Luke Jerram's multidisciplinary practice involves the creation of sculptures, installations and live arts projects. Living in the UK but working internationally for 17 years, Jerram has created a number of extraordinary art projects which have excited and inspired people around the globe. He is also Visiting Senior Research Fellow at CFPR, University of West of England.
Jerram has a set of different narratives that make up his practice which are developing in parallel with one another. He is known worldwide for his large scale public engagement artworks. Most recently his giant installation Park and Slide caught the world's imagination. His celebrated street pianos installation 'Play Me, I'm Yours' has been presented in over 46 cities so far, reaching an audience to date of over 6 million people around the world. Launched by the French Minister of Culture in Paris and Mayor Bloomberg in NYC, the installation has received press coverage in almost every newspaper and television station around the globe. In 2010 Jerram was voted ABC "Person of the week" for this work.
The Sky Orchestra is another critically acclaimed large scale touring project, which grew out of a three year NESTA Fellowship Jerram was awarded in 2001. In 2013 they flew over Derry/Londonderry for UK City of Culture. In 2011 the Mayor of London and LIFT commissioned Sky Orchestra to fly over London to celebrate the Olympics, and 30th anniversary of the LIFT festival. In 2007 they launched the Sydney Festival and in 2006 they were commissioned by the RSC and Fierce to fly over Statford-Upon-Avon.

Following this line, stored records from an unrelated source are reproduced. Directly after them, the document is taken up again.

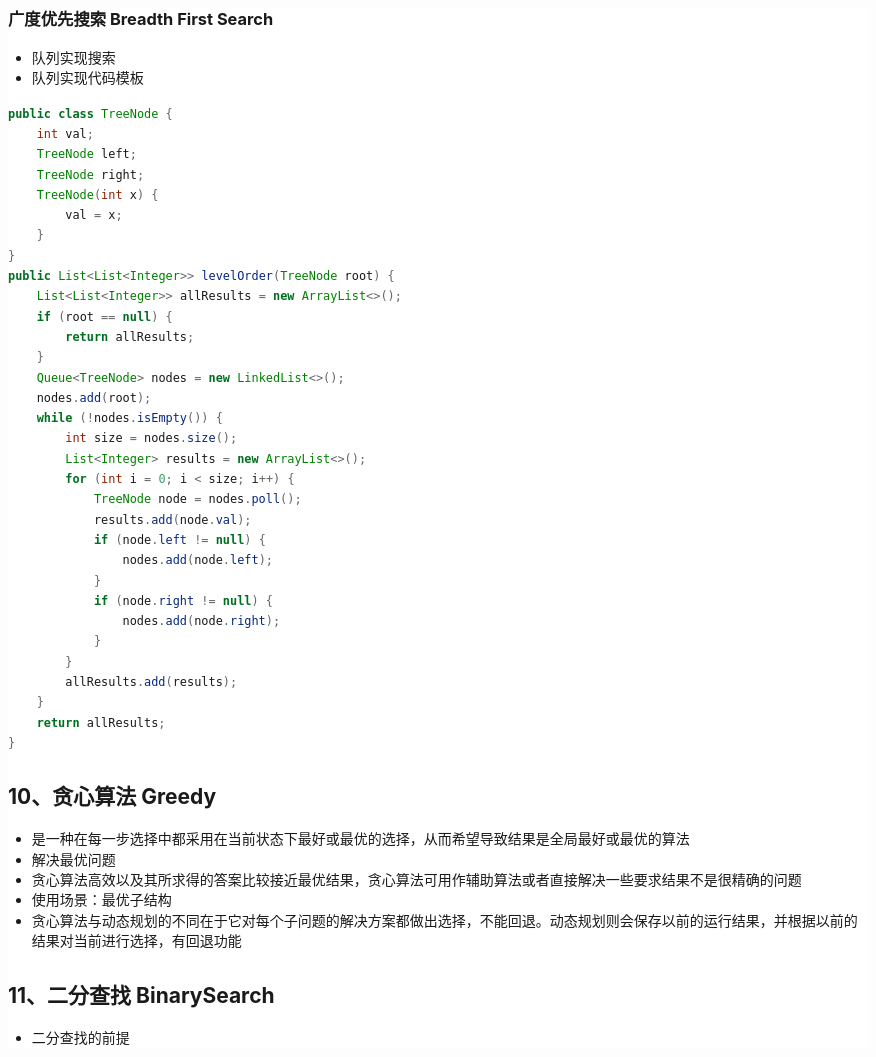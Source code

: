 ### 广度优先搜索 Breadth First Search

- 队列实现搜索
- 队列实现代码模板

```java
public class TreeNode {
    int val;
    TreeNode left;
    TreeNode right;
    TreeNode(int x) {
        val = x;
    }
}
public List<List<Integer>> levelOrder(TreeNode root) {
    List<List<Integer>> allResults = new ArrayList<>();
    if (root == null) {
        return allResults;
    }
    Queue<TreeNode> nodes = new LinkedList<>();
    nodes.add(root);
    while (!nodes.isEmpty()) {
        int size = nodes.size();
        List<Integer> results = new ArrayList<>();
        for (int i = 0; i < size; i++) {
            TreeNode node = nodes.poll();
            results.add(node.val);
            if (node.left != null) {
                nodes.add(node.left);
            }
            if (node.right != null) {
                nodes.add(node.right);
            }
        }
        allResults.add(results);
    }
    return allResults;
}
```

## 10、贪心算法 Greedy

- 是一种在每一步选择中都采用在当前状态下最好或最优的选择，从而希望导致结果是全局最好或最优的算法
- 解决最优问题
- 贪心算法高效以及其所求得的答案比较接近最优结果，贪心算法可用作辅助算法或者直接解决一些要求结果不是很精确的问题
- 使用场景：最优子结构
- 贪心算法与动态规划的不同在于它对每个子问题的解决方案都做出选择，不能回退。动态规划则会保存以前的运行结果，并根据以前的结果对当前进行选择，有回退功能

## 11、二分查找 BinarySearch

- 二分查找的前提
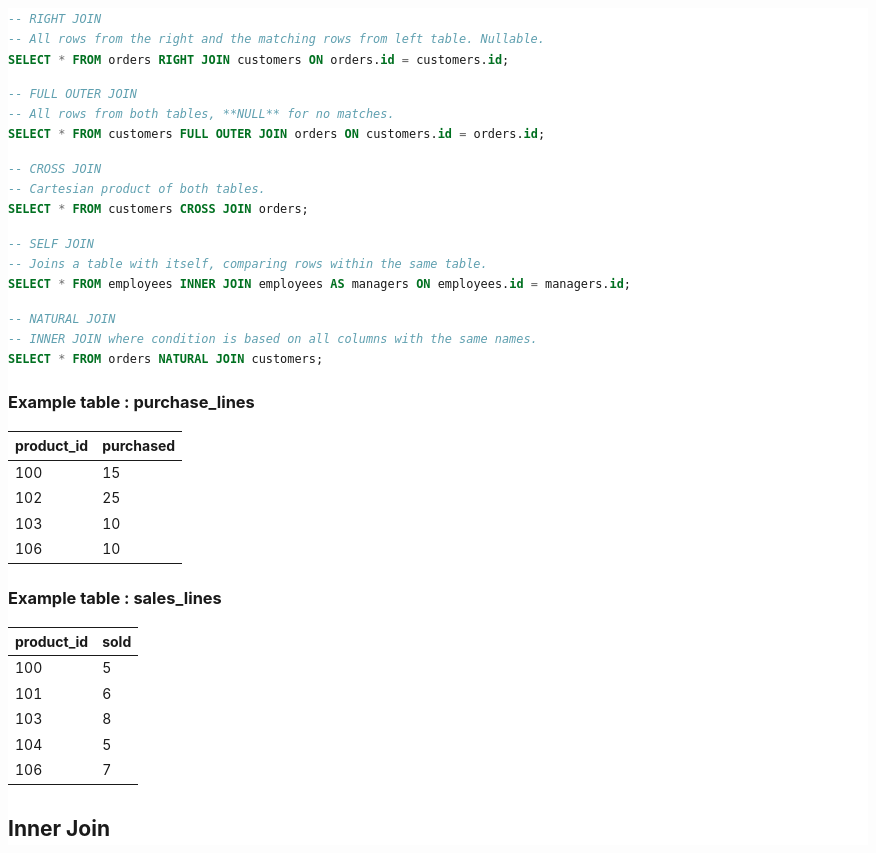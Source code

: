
 ```sql
-- RIGHT JOIN
-- All rows from the right and the matching rows from left table. Nullable.
SELECT * FROM orders RIGHT JOIN customers ON orders.id = customers.id;
```

```sql
-- FULL OUTER JOIN
-- All rows from both tables, **NULL** for no matches.
SELECT * FROM customers FULL OUTER JOIN orders ON customers.id = orders.id;
```

```sql
-- CROSS JOIN
-- Cartesian product of both tables.
SELECT * FROM customers CROSS JOIN orders;
```

```sql
-- SELF JOIN
-- Joins a table with itself, comparing rows within the same table.
SELECT * FROM employees INNER JOIN employees AS managers ON employees.id = managers.id;
```

```sql
-- NATURAL JOIN
-- INNER JOIN where condition is based on all columns with the same names.
SELECT * FROM orders NATURAL JOIN customers;
```

### Example table : purchase_lines

| product_id | purchased |
| :--------- | :-------- |
| 100        | 15        |
| 102        | 25        |
| 103        | 10        |
| 106        | 10        |

### Example table : sales_lines

| product_id | sold |
| :--------- | :--- |
| 100        | 5    |
| 101        | 6    |
| 103        | 8    |
| 104        | 5    |
| 106        | 7    |

## Inner Join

Jerram's Glass Microbiology artworks are in museum collections around the world including The Metropolitan Museum of Art (NYC), Shanghai Museum of Glass, Wellcome Collection (London) and Corning Museum of Glass (USA). In 2010 Jerram won the coveted Rakow Award for this work and a fellowship at the Museum of Glass, Washington. In 2009 his sculptures were presented at Mori Museum, Tokyo along with work by Damien Hirst, Andy Warhol and Leonardo da Vinci. Jerram's sculptures have also been recognised in the scientific community with features in The Lancet, Scientific American, The BMJ and on the front cover of Nature Magazine.
Jerram giving an informal, late night 12minute lecture in London.
Jerram has also created unusual gift artworks for his friends and family. In 2006 he made a Talking Engagement Ring for his girlfriend. The ring has his proposal etched onto the outside of it which can be played back using a miniature record player. In 2011, the Talking Ring project was presented at MOMA, Museum of Modern Art, NYC.
Jerram builds and manages specialist teams of engineers, craftsmen and technicians to help him realise his works. From composers to glassblowers, medieval musicologists to hot air balloonists. In this way, he says "I'm only limited by my imagination in what can be produced. Anything is possible."
Working with the ISVR (Institute of Sound and Vibration Research), University of Southampton the team were awarded a major grant from EPSRC and a further grant from the Arts Council England to design, build and tour his artwork Aeolus.
Jerram’s ongoing research of perception is fueled by the fact that he is colour-blind. He studies the qualities of space and perception in extreme locations, from the freezing forests of lapland to the sand dunes of the Sahara desert. New ways of seeing and new artworks emerge from these research field trips. Works such as Retinal Memory Volume, Sky Orchestra and his Glass Microbiology series have emerged from Jerram exploring the edges of perception. Published by The Watershed, 'Art in Mind' is a book written by Jerram that tracks much of his perceptual research.
Interview with Luke by Pangaea Sculptors Centre about his practice
Jerram also works as a creative consultant where he feels confident in applying his creativity to any new situation. In 2007 his presentation in London to the DCSF helped secure £0.5million of funding for interactive exhibits in Bideford school. Clients include RSC (Royal Shakespeare Company), the Wellcome Trust, Channel4 and the RSC (Royal Shakespeare Company). Launched by the Queen of England in 2010 the RSC Gallery led from this consultancy work.
In 2000 Jerram taught in war torn Mostar, Bosnia and he continues to teach and lecture both in the UK and abroad. His most notable lectures include those at The Banff Centre, ROM - Royal Ontario Museum, ICA - Institute of Contemporary Art, Corning Museum, Wellcome Collection, Royal Collage of Art, The Ruskin School of Art, University of Washington, Nagoya University.
Luke Jerram lives in Bristol UK with his wife Shelina Jerram and two children.